I was cheering with some of the more discordant moments.

[laughs] Cool! That’s the goal. It’s sort of a weird thing to say, “I want to relax you and then I want to throw ice water on you or turn on a fire alarm in the yoga studio.” That disruption or that moment of sudden, unexpected change was important to me too. Maybe just as important as saying, “I want a record that is warm and social and welcoming.” I didn’t want to make a record that was falsifying. Because we live in a world of radical, sudden, unexpected change.

Maybe it’s too on-the-nose if I’m saying, “This change in my music represents the world!” Whatever, dude. But that was on my mind, that I didn’t want something that was just reliably tranquil.

I have a very visceral reaction to bland music. I was at the doctor not that long ago and I heard something so bland, I thought, “This has to be praise and worship music.” There’s no emotion to it, no rise and fall.

I think it’s that problem of genre systems when they’re delivery systems for a guaranteed outcome, it becomes a kind of cynical emotional pornography. It’s music that’s designed to press a button and always deliver that exact feeling. I understand, from a listener’s point of view, wanting that but for me, that’s not what I want from music.

I think people are smart enough to handle music that has mixed emotions or that has red herrings in it. I don’t think that people really want to be condescended to.

When you heard the album, did you feel like it was successful or did you have moments where you said, “I don’t know if I quite achieved what I wanted to?”

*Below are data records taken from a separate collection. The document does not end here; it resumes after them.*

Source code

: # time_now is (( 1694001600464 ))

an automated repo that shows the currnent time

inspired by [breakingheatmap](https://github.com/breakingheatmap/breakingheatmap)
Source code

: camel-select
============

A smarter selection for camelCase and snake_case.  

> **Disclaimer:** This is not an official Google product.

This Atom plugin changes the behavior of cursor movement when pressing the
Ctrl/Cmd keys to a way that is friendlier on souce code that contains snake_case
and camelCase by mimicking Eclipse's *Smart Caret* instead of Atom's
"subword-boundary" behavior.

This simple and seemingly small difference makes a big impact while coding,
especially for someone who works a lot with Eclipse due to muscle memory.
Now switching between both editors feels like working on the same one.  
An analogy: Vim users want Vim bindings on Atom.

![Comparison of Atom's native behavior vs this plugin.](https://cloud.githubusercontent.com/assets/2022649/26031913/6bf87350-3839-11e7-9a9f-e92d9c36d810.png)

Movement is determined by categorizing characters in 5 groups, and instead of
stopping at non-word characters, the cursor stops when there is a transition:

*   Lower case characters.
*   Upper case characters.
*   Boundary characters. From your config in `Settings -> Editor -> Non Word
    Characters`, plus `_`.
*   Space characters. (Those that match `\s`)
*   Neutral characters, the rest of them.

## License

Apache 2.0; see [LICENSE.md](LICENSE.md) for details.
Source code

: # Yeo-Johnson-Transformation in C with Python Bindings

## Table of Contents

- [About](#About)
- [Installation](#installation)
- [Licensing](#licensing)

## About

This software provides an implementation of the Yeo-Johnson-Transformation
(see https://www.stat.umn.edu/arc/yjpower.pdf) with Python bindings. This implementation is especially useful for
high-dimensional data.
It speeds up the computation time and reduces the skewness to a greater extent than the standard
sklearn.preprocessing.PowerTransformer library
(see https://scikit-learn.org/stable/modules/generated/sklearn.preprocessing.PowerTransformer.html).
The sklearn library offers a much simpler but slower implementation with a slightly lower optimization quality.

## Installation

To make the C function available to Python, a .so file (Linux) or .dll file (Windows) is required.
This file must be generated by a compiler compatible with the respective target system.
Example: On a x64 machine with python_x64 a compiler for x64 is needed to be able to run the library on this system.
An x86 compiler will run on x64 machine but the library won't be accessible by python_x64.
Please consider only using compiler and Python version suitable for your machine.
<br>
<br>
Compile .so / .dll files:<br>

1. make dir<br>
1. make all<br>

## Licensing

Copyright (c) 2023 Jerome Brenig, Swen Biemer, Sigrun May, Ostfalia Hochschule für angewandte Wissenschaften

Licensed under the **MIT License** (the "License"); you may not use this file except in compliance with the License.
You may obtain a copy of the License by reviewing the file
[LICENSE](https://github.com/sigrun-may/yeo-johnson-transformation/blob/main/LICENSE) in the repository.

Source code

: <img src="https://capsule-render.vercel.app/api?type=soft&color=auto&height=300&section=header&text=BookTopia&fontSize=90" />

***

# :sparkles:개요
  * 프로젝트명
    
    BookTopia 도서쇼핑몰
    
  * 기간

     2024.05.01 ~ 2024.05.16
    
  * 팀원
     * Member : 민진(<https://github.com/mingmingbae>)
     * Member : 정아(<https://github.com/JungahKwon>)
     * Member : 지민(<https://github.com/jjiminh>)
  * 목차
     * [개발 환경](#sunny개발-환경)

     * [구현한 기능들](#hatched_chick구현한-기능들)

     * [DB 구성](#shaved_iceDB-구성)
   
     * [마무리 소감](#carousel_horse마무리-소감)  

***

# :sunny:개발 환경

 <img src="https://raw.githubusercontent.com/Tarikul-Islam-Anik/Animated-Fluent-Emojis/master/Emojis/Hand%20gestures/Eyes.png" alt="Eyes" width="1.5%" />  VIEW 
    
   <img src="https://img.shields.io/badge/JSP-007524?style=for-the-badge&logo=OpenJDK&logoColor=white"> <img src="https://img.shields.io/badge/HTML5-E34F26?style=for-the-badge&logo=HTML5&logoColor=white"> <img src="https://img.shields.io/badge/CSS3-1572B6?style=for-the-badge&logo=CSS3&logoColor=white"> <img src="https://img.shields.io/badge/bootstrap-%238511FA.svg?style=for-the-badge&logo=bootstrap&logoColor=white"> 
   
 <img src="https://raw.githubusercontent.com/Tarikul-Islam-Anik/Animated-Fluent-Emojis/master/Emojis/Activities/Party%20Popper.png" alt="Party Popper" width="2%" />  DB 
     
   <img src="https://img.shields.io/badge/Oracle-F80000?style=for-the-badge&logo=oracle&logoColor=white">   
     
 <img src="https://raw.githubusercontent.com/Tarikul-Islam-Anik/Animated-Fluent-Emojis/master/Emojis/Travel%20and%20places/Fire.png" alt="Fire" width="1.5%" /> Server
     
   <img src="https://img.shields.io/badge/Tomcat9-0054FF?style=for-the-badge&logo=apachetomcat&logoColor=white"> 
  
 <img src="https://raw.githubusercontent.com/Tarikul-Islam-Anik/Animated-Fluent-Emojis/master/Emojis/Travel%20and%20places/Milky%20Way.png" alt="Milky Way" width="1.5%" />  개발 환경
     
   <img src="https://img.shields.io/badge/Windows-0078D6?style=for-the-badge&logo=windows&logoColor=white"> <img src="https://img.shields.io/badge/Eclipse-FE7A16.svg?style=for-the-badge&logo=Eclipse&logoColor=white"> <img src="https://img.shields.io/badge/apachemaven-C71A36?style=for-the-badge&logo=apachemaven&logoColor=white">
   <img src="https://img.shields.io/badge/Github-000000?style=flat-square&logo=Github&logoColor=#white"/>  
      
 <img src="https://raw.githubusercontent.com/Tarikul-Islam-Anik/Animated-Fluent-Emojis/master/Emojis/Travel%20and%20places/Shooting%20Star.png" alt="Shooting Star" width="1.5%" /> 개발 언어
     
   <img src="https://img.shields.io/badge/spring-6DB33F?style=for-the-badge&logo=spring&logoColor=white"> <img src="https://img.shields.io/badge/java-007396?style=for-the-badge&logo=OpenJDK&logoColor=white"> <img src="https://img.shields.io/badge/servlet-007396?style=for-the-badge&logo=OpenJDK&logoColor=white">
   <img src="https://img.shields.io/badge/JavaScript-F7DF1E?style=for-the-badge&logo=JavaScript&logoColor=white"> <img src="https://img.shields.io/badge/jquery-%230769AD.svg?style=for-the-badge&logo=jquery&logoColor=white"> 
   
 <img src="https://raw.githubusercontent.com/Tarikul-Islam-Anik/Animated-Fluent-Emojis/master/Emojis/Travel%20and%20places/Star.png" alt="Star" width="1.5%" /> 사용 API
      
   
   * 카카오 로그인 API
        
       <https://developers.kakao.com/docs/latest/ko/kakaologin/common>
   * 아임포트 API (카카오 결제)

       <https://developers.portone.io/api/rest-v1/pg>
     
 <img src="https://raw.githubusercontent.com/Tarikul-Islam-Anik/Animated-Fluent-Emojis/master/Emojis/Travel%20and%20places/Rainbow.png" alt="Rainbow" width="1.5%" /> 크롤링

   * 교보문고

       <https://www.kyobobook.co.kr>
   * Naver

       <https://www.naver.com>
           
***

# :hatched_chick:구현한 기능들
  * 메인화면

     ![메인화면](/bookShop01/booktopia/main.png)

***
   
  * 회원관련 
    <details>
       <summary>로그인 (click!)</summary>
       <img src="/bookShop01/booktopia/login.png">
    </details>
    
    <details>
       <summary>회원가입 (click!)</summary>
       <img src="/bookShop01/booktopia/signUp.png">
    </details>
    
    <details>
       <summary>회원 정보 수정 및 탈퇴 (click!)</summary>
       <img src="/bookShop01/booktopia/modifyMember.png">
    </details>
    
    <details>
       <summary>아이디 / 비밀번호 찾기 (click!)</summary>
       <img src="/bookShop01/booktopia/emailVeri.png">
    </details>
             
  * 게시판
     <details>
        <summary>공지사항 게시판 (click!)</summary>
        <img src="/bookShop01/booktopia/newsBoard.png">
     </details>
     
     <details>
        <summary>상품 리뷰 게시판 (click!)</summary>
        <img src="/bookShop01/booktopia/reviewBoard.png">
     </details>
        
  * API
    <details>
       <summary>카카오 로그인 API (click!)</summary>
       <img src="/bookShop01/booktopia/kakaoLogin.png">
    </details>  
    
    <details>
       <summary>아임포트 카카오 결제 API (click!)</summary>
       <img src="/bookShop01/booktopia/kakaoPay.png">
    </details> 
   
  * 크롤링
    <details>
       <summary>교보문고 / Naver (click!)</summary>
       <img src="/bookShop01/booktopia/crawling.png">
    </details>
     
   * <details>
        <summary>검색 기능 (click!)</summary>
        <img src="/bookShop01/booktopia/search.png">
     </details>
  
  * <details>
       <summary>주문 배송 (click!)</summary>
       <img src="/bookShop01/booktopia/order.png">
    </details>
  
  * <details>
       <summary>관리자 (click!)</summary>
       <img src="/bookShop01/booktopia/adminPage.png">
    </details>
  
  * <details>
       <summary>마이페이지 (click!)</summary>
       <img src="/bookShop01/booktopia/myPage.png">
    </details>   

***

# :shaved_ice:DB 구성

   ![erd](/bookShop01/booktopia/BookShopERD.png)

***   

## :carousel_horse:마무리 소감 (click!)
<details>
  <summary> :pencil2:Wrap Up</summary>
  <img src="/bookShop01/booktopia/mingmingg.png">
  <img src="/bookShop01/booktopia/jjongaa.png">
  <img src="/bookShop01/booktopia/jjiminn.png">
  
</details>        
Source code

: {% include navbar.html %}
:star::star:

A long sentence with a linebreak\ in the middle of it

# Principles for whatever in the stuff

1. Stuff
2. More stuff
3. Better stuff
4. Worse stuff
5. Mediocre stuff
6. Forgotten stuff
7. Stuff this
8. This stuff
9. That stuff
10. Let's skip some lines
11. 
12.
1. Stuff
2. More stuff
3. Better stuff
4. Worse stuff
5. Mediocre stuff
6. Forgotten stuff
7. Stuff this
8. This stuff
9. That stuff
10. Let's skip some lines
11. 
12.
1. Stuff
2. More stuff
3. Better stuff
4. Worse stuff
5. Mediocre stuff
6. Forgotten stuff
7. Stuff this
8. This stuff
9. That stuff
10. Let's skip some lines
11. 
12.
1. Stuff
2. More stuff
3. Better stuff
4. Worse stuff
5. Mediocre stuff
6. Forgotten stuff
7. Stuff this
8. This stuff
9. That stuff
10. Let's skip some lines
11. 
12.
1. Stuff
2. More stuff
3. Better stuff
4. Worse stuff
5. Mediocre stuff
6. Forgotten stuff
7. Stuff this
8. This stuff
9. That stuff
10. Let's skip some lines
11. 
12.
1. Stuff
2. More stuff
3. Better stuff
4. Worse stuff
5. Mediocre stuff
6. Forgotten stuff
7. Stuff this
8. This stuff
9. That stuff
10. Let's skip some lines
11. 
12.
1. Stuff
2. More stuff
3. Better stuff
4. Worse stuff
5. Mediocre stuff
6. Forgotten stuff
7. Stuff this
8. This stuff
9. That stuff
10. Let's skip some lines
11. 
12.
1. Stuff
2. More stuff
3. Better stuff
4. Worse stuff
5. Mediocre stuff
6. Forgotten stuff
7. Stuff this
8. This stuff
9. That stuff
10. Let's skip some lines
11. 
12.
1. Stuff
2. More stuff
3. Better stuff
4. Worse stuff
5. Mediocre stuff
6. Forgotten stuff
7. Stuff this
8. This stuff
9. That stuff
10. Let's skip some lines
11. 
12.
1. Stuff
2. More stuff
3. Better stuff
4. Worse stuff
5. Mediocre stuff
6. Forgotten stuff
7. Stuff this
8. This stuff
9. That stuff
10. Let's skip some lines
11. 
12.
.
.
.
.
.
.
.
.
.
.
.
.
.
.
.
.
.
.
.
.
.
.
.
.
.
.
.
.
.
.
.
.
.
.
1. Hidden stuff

Oh yeah. I had a lot of doubts about this music. I’ve never taken so long to decide, “Is this done? Does this work? Is this self-indulgent? Am I being deluded here?” I played it for people I care about and trust: friends, my brother, some musicians. I shared it with John Jones who does stuff as Geo Rip or Nerftoss. A Baltimore musician. I played it for my friend Wobbly. These are people I’ve known a long time and I trust their judgment.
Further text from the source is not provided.